**WHAT YOU NEED TO DO:** Nothing in the data is to be left out; copy it exactly.

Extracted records
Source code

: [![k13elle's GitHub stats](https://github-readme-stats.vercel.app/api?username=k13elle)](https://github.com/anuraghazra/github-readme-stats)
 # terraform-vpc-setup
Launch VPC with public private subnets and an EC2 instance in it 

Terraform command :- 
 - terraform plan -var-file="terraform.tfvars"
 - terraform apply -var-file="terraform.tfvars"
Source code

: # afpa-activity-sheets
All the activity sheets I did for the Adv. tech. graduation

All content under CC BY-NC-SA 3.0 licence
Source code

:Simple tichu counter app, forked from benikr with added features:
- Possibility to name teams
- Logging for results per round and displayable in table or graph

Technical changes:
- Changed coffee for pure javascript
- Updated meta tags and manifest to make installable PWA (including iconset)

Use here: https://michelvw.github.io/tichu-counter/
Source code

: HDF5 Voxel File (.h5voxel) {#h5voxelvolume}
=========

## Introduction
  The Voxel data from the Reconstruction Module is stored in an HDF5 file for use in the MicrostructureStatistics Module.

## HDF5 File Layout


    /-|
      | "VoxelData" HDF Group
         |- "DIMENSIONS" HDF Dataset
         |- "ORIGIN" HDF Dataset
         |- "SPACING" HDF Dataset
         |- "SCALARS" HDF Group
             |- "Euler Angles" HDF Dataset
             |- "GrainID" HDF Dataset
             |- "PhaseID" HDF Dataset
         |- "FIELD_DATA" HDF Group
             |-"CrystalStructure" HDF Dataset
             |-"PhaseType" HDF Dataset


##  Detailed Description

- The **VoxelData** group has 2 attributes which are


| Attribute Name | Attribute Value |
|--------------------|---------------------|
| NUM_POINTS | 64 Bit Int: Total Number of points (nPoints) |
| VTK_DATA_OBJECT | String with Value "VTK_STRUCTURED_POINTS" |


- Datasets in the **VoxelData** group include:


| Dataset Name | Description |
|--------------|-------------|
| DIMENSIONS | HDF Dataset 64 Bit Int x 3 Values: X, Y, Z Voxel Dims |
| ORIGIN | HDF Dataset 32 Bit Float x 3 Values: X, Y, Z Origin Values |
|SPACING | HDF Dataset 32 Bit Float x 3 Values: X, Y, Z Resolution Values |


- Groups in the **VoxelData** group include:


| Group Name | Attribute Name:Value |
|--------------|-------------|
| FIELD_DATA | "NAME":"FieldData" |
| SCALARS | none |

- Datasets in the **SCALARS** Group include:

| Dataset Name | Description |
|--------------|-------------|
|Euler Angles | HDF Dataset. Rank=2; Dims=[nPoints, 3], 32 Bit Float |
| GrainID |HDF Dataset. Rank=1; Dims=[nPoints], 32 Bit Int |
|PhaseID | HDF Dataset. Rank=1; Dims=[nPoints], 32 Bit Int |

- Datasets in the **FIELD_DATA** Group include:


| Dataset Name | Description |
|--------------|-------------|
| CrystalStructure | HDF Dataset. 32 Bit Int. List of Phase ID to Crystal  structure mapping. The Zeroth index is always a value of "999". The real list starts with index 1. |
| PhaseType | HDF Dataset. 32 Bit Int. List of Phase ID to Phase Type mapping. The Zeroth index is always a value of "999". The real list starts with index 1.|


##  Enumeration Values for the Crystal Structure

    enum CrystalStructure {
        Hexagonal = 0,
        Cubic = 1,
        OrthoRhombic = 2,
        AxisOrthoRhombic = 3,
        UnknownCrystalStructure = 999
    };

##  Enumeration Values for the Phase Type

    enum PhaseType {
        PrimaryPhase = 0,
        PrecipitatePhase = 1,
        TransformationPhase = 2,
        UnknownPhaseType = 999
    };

**YOUR RESPONSE:**
Source code

: [![k13elle's GitHub stats](https://github-readme-stats.vercel.app/api?username=k13elle)](https://github.com/anuraghazra/github-readme-stats)
 # terraform-vpc-setup
Launch VPC with public private subnets and an EC2 instance in it 

Terraform command :- 
 - terraform plan -var-file="terraform.tfvars"
 - terraform apply -var-file="terraform.tfvars"
Source code

: # afpa-activity-sheets
All the activity sheets I did for the Adv. tech. graduation

All content under CC BY-NC-SA 3.0 licence
Source code

:Simple tichu counter app, forked from benikr with added features:
- Possibility to name teams
- Logging for results per round and displayable in table or graph

Technical changes:
- Changed coffee for pure javascript
- Updated meta tags and manifest to make installable PWA (including iconset)

Use here: https://michelvw.github.io/tichu-counter/
Source code

: HDF5 Voxel File (.h5voxel) {#h5voxelvolume}
=========

## Introduction
  The Voxel data from the Reconstruction Module is stored in an HDF5 file for use in the MicrostructureStatistics Module.

## HDF5 File Layout


    /-|
      | "VoxelData" HDF Group
         |- "DIMENSIONS" HDF Dataset
         |- "ORIGIN" HDF Dataset
         |- "SPACING" HDF Dataset
         |- "SCALARS" HDF Group
             |- "Euler Angles" HDF Dataset
             |- "GrainID" HDF Dataset
             |- "PhaseID" HDF Dataset
         |- "FIELD_DATA" HDF Group
             |-"CrystalStructure" HDF Dataset
             |-"PhaseType" HDF Dataset


##  Detailed Description

- The **VoxelData** group has 2 attributes which are


| Attribute Name | Attribute Value |
|--------------------|---------------------|
| NUM_POINTS | 64 Bit Int: Total Number of points (nPoints) |
| VTK_DATA_OBJECT | String with Value "VTK_STRUCTURED_POINTS" |


- Datasets in the **VoxelData** group include:


| Dataset Name | Description |
|--------------|-------------|
| DIMENSIONS | HDF Dataset 64 Bit Int x 3 Values: X, Y, Z Voxel Dims |
| ORIGIN | HDF Dataset 32 Bit Float x 3 Values: X, Y, Z Origin Values |
|SPACING | HDF Dataset 32 Bit Float x 3 Values: X, Y, Z Resolution Values |


- Groups in the **VoxelData** group include:


| Group Name | Attribute Name:Value |
|--------------|-------------|
| FIELD_DATA | "NAME":"FieldData" |
| SCALARS | none |

- Datasets in the **SCALARS** Group include:

| Dataset Name | Description |
|--------------|-------------|
|Euler Angles | HDF Dataset. Rank=2; Dims=[nPoints, 3], 32 Bit Float |
| GrainID |HDF Dataset. Rank=1; Dims=[nPoints], 32 Bit Int |
|PhaseID | HDF Dataset. Rank=1; Dims=[nPoints], 32 Bit Int |

- Datasets in the **FIELD_DATA** Group include:


| Dataset Name | Description |
|--------------|-------------|
| CrystalStructure | HDF Dataset. 32 Bit Int. List of Phase ID to Crystal  structure mapping. The Zeroth index is always a value of "999". The real list starts with index 1. |
| PhaseType | HDF Dataset. 32 Bit Int. List of Phase ID to Phase Type mapping. The Zeroth index is always a value of "999". The real list starts with index 1.|


##  Enumeration Values for the Crystal Structure

    enum CrystalStructure {
        Hexagonal = 0,
        Cubic = 1,
        OrthoRhombic = 2,
        AxisOrthoRhombic = 3,
        UnknownCrystalStructure = 999
    };

##  Enumeration Values for the Phase Type

    enum PhaseType {
        PrimaryPhase = 0,
        PrecipitatePhase = 1,
        TransformationPhase = 2,
        UnknownPhaseType = 999
    };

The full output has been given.